Volevo dire qualcosa sull’assimilazione, che era una perdita sistematica di memoria. Volevo domandare delle feste, delle cene di Natale, dei compleanni, del momento, se lei lo conosceva, in cui una zia, un cugino, si giravano verso di te e passavano a parlare in danese, il momento in cui diventavi un ospite della tua stessa famiglia, ospite del sangue. L’estraneità si tramanda, volevo dire, s’incarta e si mette via per la generazione successiva. Poi lasciai stare.

La protagonista, con questo viaggio, vuole ritrovare se stessa, vuole conoscere meglio il luogo che ha sempre sentito chiamare casa, perché da lì ha avuto origine tutto. Eppure è un viaggio difficile, perché lei non parla neanche bene il faroese, ma si esprime in danese. Il racconto della Jacobsen diventa quasi epico, mitico, i piani temporali del presente e del passato, in molti punti, sembrano quasi intrecciarsi, e le parole trasudano nostalgia di luoghi, odori, persone.
È interessante anche il modo in cui tu, lettore, ti senti immerso in quelle atmosfere e ti sembra di vedere le ambientazioni. Io sono stata moltissimi – troppi, in realtà – anni fa nella penisola scandinava, ho un’idea della bellezza di quei posti, del colore del mare, dei fiordi, del cielo.

Isola è soprattutto un romanzo che parla di migrazione e riappropriazione delle proprie origini. C’è un passo in cui l’autrice parla delle varie ondate che corrispondono alle generazioni della famiglia della protagonista. I primi, i nonni, negli anni Trenta, fuggirono per potersi costruire un futuro, i loro figli crebbero in un posto nuovo ma senza la necessità di affermarsi e di farcela che avevano i genitori, e i nipoti hanno ormai perso coscienza del loro punto di partenza tanto che, come la ragazza, non conoscono neanche la lingua del paese d’origine della propria famiglia.

Confesso che raramente mi dedico alla letteratura del nord Europa, perché spesso la vedo molto lontana da me, a volte sembra di percepire il clima freddo di quei luoghi tra le parole.
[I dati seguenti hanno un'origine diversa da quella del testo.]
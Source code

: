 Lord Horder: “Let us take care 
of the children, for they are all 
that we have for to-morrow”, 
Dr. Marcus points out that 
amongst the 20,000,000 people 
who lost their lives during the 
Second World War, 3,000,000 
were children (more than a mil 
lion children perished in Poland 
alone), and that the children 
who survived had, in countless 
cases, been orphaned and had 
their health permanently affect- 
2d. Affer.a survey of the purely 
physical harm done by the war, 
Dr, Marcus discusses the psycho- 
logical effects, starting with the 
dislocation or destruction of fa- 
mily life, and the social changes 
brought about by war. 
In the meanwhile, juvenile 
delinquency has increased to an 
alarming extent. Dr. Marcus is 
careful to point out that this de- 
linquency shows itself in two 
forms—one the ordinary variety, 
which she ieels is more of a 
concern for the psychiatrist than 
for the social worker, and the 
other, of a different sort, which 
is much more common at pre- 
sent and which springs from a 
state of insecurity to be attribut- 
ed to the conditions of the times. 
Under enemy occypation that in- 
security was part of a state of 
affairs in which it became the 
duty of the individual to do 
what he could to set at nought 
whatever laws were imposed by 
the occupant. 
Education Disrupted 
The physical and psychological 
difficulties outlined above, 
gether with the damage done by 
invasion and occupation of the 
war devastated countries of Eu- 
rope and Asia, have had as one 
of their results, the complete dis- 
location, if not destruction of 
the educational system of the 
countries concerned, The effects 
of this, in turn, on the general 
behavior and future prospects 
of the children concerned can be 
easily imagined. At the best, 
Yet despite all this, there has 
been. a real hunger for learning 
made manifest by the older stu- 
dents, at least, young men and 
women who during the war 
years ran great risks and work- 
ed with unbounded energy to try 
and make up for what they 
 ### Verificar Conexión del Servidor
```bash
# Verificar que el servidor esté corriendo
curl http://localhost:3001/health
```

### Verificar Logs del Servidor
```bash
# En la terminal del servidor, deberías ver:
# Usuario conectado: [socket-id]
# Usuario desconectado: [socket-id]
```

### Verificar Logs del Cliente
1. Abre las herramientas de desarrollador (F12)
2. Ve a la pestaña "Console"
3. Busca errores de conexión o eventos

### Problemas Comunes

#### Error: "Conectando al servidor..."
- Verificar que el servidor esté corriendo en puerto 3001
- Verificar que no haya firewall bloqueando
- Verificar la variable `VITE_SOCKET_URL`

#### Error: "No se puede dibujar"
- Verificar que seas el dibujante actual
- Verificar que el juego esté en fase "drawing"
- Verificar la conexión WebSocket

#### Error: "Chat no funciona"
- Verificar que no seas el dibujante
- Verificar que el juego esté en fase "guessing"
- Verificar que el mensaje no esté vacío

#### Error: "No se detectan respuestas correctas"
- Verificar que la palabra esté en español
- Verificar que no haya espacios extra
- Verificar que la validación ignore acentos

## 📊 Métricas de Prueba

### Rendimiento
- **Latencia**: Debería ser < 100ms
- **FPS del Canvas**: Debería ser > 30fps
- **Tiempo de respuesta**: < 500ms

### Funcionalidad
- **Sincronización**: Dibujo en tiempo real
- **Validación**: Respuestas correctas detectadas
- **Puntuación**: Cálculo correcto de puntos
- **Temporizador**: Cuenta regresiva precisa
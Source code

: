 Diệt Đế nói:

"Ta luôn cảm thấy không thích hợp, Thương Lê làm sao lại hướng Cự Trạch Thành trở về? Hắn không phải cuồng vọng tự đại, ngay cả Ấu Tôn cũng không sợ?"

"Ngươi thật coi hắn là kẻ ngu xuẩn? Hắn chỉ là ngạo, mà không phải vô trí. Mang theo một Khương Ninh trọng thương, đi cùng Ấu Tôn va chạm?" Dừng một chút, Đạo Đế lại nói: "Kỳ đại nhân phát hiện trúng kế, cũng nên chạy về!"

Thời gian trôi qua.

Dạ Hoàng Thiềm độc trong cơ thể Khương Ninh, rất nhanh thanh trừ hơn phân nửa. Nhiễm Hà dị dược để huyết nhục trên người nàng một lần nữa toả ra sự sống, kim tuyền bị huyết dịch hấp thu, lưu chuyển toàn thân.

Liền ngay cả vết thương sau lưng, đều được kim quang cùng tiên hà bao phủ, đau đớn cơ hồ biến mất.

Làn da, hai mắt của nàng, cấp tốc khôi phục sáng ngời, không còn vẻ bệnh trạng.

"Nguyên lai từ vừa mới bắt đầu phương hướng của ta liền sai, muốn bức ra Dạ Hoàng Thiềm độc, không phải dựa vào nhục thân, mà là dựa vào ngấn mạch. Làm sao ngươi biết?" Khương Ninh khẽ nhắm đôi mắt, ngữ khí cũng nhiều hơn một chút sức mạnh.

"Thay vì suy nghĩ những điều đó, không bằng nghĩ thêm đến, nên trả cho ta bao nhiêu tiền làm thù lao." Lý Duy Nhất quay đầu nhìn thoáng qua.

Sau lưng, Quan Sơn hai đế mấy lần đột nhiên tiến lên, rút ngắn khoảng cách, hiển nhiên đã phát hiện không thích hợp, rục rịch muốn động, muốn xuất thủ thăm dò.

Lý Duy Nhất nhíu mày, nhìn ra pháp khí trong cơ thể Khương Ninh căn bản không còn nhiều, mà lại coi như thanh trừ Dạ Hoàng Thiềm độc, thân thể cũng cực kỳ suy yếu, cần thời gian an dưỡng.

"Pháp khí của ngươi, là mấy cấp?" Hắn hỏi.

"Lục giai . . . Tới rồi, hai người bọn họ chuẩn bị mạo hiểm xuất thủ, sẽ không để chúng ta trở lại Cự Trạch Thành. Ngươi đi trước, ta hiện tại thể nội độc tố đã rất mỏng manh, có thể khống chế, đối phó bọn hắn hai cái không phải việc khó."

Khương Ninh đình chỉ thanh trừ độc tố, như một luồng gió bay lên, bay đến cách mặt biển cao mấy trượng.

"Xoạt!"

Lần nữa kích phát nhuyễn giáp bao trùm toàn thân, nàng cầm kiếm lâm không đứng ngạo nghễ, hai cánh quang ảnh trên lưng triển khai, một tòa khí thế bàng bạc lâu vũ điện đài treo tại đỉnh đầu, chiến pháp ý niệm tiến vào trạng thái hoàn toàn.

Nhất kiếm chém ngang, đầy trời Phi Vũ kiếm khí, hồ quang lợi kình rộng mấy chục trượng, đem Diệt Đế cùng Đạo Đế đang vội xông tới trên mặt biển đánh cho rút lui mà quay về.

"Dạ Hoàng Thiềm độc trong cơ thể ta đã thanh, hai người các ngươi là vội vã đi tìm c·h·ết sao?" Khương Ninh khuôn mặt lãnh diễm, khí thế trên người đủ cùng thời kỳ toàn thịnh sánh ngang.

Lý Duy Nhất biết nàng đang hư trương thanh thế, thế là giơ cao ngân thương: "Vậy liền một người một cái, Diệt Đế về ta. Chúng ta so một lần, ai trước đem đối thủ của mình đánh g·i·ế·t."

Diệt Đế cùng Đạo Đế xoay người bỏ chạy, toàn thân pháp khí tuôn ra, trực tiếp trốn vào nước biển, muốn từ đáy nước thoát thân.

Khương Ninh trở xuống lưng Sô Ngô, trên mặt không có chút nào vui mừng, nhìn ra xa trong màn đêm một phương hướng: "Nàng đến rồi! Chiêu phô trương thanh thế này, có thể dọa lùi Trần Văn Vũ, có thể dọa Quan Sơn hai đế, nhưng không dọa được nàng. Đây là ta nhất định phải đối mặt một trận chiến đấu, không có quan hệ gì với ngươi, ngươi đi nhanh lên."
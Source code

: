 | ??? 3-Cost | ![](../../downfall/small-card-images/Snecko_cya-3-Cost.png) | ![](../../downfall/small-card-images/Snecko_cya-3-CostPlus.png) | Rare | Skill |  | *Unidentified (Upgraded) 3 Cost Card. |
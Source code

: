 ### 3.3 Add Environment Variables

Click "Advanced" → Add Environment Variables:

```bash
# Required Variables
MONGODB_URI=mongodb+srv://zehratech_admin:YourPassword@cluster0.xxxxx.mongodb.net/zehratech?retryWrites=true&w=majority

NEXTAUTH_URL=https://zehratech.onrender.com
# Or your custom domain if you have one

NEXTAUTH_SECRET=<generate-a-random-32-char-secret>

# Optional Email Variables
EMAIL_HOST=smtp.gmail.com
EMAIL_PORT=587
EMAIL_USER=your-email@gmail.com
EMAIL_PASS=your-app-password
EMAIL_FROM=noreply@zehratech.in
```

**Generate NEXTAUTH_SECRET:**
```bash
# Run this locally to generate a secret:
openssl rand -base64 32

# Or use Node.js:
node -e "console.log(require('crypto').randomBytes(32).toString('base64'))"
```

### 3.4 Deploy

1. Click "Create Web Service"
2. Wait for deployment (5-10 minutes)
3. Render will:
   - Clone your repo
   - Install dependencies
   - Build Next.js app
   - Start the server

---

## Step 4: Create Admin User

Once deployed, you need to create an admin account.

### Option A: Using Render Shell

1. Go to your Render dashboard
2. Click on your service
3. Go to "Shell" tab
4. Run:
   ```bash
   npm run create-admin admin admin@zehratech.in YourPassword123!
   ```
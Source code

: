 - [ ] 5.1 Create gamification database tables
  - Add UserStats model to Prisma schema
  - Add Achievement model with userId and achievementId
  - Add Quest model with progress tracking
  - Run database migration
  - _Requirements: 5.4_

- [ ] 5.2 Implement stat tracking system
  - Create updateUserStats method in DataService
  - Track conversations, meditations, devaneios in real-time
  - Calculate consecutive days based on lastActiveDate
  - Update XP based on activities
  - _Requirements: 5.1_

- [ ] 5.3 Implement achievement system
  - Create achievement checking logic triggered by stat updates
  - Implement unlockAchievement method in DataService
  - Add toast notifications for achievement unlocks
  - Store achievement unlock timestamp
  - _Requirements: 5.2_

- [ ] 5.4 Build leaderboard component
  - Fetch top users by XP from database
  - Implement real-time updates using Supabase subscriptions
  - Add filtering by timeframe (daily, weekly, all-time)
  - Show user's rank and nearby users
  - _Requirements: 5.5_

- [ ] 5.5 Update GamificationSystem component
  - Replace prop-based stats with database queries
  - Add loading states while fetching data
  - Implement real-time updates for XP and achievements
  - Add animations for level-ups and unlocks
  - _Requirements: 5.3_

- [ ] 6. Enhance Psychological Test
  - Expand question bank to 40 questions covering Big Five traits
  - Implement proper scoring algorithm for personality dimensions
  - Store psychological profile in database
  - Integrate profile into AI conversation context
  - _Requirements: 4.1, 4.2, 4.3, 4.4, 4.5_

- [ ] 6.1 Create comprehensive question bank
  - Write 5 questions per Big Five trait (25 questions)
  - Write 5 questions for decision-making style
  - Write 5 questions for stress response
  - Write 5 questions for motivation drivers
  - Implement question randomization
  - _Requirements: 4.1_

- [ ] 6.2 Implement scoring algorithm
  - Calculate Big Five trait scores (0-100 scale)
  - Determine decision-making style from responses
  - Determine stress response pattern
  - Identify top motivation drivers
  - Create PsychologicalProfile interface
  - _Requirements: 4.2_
Ma ogni tanto bisogna uscire dai propri schemi mentali e andare a scoprire cose diverse. Qui, comunque, quel freddo è attenuato dal calore degli affetti e dell’attaccamento della protagonista nei confronti di ciò che sta conoscendo e che vuole recuperare. Isola di certo non mi ha fatto impazzire, ma l’ho trovato una lettura godibile e ve la consiglio.

Titolo: Isola
Autore: Siri Ranva Hjelm Jacobsen
Traduzione:
 Maria Valeria D’Avino
Genere:
 Romanzo
Anno di pubblicazione:
 2016 (2018 questa edizione)
Pagine: 256
Prezzo: 17 €
Editore: Iperborea


Siri Ranva Hjelm Jacobsen (1980) Cresciuta in Danimarca da una famiglia originaria delle isole Faroe, dopo gli studi umanistici si dedica alla scrittura e collabora con diversi quotidiani e riviste. Con il suo primo romanzo, Isola, ispirato alla sua storia personale, si impone subito all’attenzione di pubblico e critica per l’originalità della sua voce poetica, tanto da essere affiancata ai grandi cantori del Nord, William Heinesen, Einar Már Guðmundsson, Jon Fosse e Jón Kalman Stefánsson.